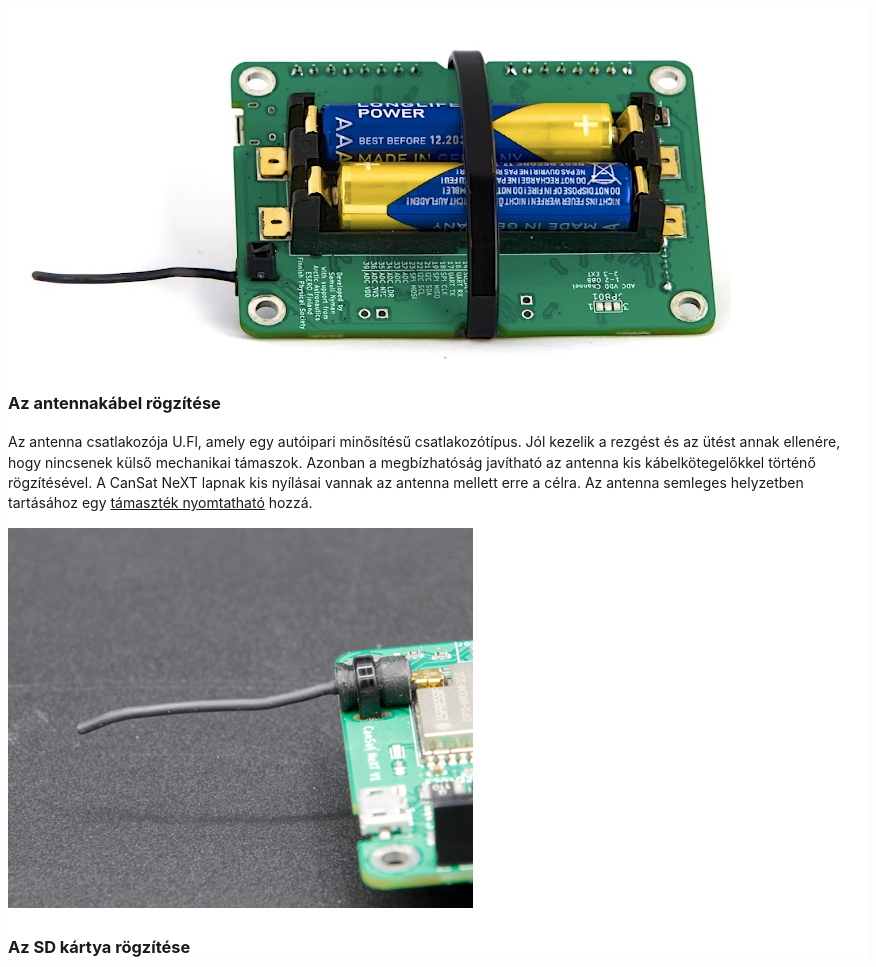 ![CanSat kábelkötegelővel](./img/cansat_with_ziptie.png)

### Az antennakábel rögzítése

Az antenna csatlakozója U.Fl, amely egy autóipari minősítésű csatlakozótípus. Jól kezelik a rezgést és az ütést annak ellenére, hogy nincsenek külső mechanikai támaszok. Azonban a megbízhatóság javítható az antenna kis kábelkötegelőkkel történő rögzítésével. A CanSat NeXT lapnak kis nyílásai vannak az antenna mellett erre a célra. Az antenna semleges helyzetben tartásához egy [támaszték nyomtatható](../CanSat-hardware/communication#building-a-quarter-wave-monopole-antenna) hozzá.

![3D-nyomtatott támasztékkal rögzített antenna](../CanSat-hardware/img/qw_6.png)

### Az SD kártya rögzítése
---
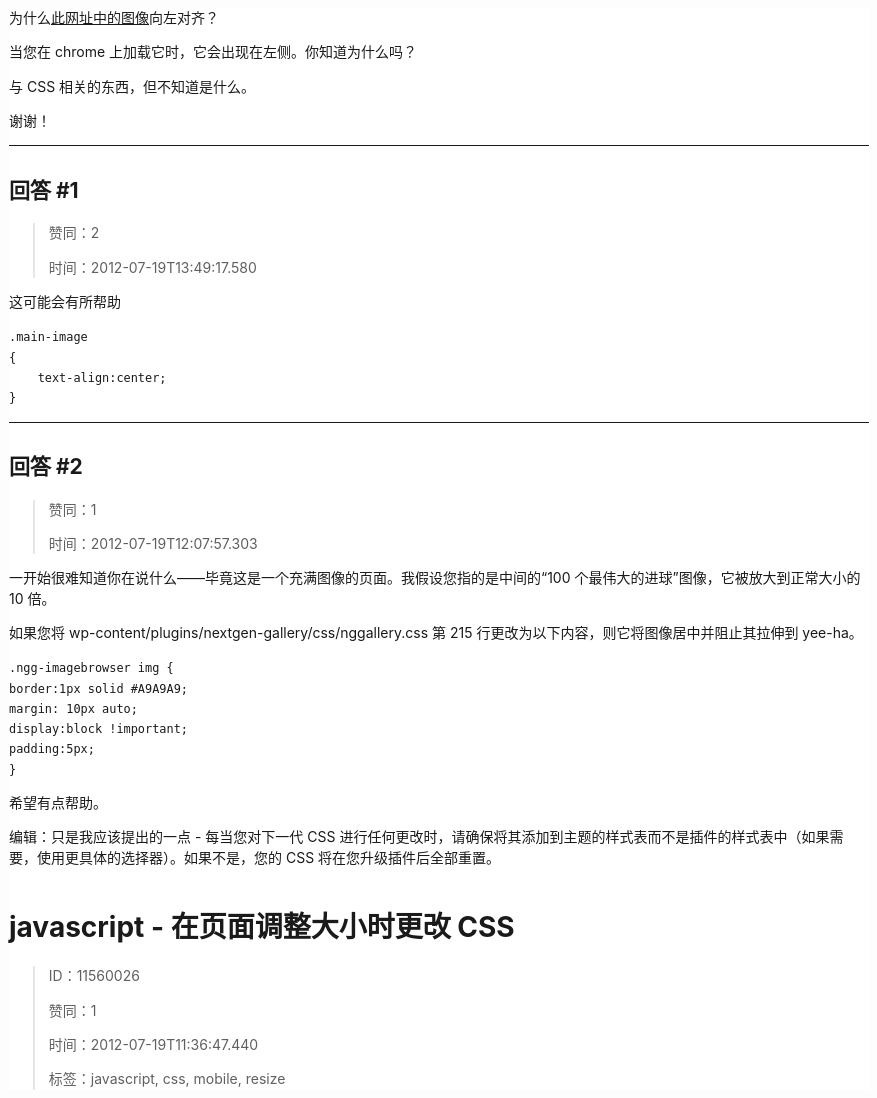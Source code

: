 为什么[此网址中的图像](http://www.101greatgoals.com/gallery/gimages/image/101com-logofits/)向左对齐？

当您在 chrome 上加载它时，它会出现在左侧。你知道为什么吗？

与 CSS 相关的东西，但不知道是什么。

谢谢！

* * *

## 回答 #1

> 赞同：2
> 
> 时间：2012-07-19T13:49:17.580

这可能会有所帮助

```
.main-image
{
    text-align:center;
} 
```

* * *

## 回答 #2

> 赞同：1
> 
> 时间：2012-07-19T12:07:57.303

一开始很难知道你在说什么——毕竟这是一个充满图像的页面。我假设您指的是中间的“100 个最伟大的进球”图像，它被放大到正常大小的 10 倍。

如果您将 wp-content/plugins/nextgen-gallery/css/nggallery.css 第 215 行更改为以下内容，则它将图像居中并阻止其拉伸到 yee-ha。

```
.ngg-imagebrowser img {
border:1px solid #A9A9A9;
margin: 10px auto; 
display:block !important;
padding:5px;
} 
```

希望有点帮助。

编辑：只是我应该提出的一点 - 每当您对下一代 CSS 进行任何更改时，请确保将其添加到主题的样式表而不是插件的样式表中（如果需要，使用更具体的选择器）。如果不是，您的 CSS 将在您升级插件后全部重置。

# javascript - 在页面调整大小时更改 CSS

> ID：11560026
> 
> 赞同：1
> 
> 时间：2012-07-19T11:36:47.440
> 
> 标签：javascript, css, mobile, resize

*Task goal*:
Only the count should be given: the number of lines in the entries above containing the word "gallery".

*Output for this task*:
2